I don't really want to take it to a motorhome centre like Highbridge caravans, they may be okay for the interior stuff but not so sure on the mechanical aspects of the van?

Kind regards

John


----------



## javea (Jun 8, 2007)

Hi John,

Can't help with your servicing question as mine is done by Camper UK who are a long way from you, but with regard to your toilet cassette problem, have you thought of one of those collapsible trolleys which would take the weight problem away from you. Regarding the lockers, there may be a simple modification which can be made to help, no doubt someone with greater knowledge of this area will be along to give you some guidance.

Mike


----------



## clive1821 (Mar 27, 2010)

again a long way but I use C & M Autoservices lancaster.... Mark is very good....


----------



## A37 (Sep 22, 2009)

I take our van and all of our cars to the local Bosch specialist. 
His garage isn't really suited to motorhomes (he services ours in his yard) but I'm loathed to use anyone else as he's such a decent bloke.

A long time ago we used West Country motorhomes, they used a garage a couple of miles up the road from their service centre, heading towards Bristol on the A38. 
I can't remember their name unfortunately and don't have any paperwork as we've since sold that van. Seem to remember it was a big white building.

Hope this helps


----------



## motormouth (Jul 3, 2010)

What make is the base vehicle??
Look for a commercial dealer in your area who service/repair same make. Phone them to make sure they can handle the height, weight etc and off you go.


----------



## DTPCHEMICALS (Jul 24, 2006)

A bit out of your way but i use Marshalls at Bawtry near Doncaster.

they specialise in vans but do cars as well.


Dave p


----------



## camallison (Jul 15, 2009)

Since you are in Somerset, why not try Chelston near Wellington? They service both the habitation and vehicle. They are a recognised Fiat van service centre.
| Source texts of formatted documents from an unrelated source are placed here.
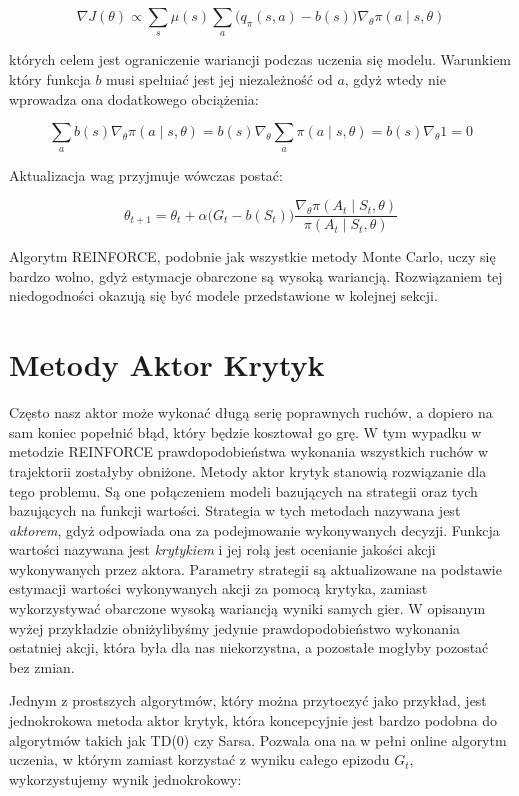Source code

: \documentclass[licencjacka]{pracamgr}
\begin{document}
$$ \nabla J(\theta) \propto \sum_s \mu(s) \sum_a \Big( q_\pi(s, a) - b(s) \Big) \nabla_\theta \pi(a \mid s, \theta) $$

których celem jest ograniczenie wariancji podczas uczenia się modelu. Warunkiem który funkcja $b$ musi spełniać jest jej niezależność od $a$, gdyż wtedy nie wprowadza ona dodatkowego obciążenia:

$$ \sum_a b(s) \nabla_\theta \pi(a \mid s, \theta) = b(s) \nabla_\theta \sum_a \pi(a \mid s, \theta) = b(s) \nabla_\theta 1 = 0 $$

Aktualizacja wag przyjmuje wówczas postać:

$$ \theta_{t+1} = \theta_t + \alpha \Big( G_t - b(S_t) \Big) \frac{\nabla_\theta \pi(A_t \mid S_t, \theta)}{\pi(A_t \mid S_t, \theta)} $$


Algorytm REINFORCE, podobnie jak wszystkie metody Monte Carlo, uczy się bardzo wolno, gdyż estymacje obarczone są wysoką wariancją. Rozwiązaniem tej niedogodności okazują się być modele przedstawione w kolejnej sekcji.

\section{Metody Aktor Krytyk}

Często nasz aktor może wykonać długą serię poprawnych ruchów, a dopiero na sam koniec popełnić błąd, który będzie kosztował go grę. W tym wypadku w metodzie REINFORCE prawdopodobieństwa wykonania wszystkich ruchów w trajektorii zostałyby obniżone. Metody aktor krytyk stanowią rozwiązanie dla tego problemu. Są one połączeniem modeli bazujących na strategii oraz tych bazujących na funkcji wartości. Strategia w tych metodach nazywana jest \emph{aktorem}, gdyż odpowiada ona za podejmowanie wykonywanych decyzji. Funkcja wartości nazywana jest \emph{krytykiem} i jej rolą jest ocenianie jakości akcji wykonywanych przez aktora. Parametry strategii są aktualizowane na podstawie estymacji wartości wykonywanych akcji za pomocą krytyka, zamiast wykorzystywać obarczone wysoką wariancją wyniki samych gier. W opisanym wyżej przykładzie obniżylibyśmy jedynie prawdopodobieństwo wykonania ostatniej akcji, która była dla nas niekorzystna, a pozostałe mogłyby pozostać bez zmian.

Jednym z prostszych algorytmów, który można przytoczyć jako przykład, jest jednokrokowa metoda aktor krytyk, która koncepcyjnie jest bardzo podobna do algorytmów takich jak TD(0) czy Sarsa. Pozwala ona na w pełni online algorytm uczenia, w którym zamiast korzystać z wyniku całego epizodu $G_t$, wykorzystujemy wynik jednokrokowy:
\end{document}
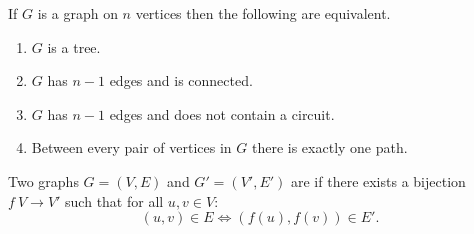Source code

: \begin{theorem}
    If $G$ is a graph on $n$ vertices then the following are equivalent.
    \begin{enumerate}
        \item $G$ is a tree.
        \item $G$ has $n-1$ edges and is connected.
        \item $G$ has $n-1$ edges and does not contain a circuit.
        \item Between every pair of vertices in $G$ there is exactly one path.
    \end{enumerate}
\end{theorem}

\begin{definition}
    Two graphs $G=(V,E)$ and $G'=(V',E')$ are  if there exists a bijection $f \: V \to V'$ such that for all $u,v \in V$:
    \[
        (u,v) \in E \iff (f(u),f(v)) \in E'.
    \]
\end{definition}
I have heard several people say good things about them, but have no experience of them myself.

Colin


----------



## grandadbaza (Jan 3, 2008)

I have just had my first he hab and base service and because of the feedback I have seen on this forum ,I chose Camper UK , from the moment I first rang them to collecting the van after it had been done was nothing but first class service ,they make you feel that you are important to them ,a truly professional service 

Baza


----------



## Chas17 (May 1, 2005)

We bought our camper from Highbridge and use the garage they use for all their vans for service and MOT. It is :

Castle Mill MOT Centre
Castle Head
Biddisham
Axbridge
BS26 2RE

01934 750663

I think the guys name is Will Pearce and he has done a good job for us.


----------



## bigbazza (Mar 6, 2008)

Try Highbridge Mototech, they helped me out on a breakdown once and they were excellent.
Sorry don;t know the number and I'm in Ozzyland at the moment.

Just found them (I'm pretty sure it's these guy's)

Highbridge Motor Tech Buncombes Garage, Huntspill Rd, Highbridge, Somerset TA9 3DE 
Tel: 01278 787880


----------



## tourangang (Jul 26, 2008)

Thanks guys, i might try chelston they are only about 15 miles from me.

john


----------



## PSC (May 7, 2009)

I would be interested to know if anyone has got any recomendations for servicing of a Rapido on a Fiat Duccato base in the Canterbury area?

Cheers


----------



## Techno100 (May 8, 2010)

I do mine and charge a fortune 8)


----------



## 1943 (May 28, 2008)

javea said:


> Hi John,
> 
> , but with regard to your toilet cassette problem, _have you thought of one of those collapsible trolleys_ which would take the weight problem away from you. Mike


We got one from Amazon for about £12 add a bungee to hold it on and you're done. Wouldn't be without it!

Bob


----------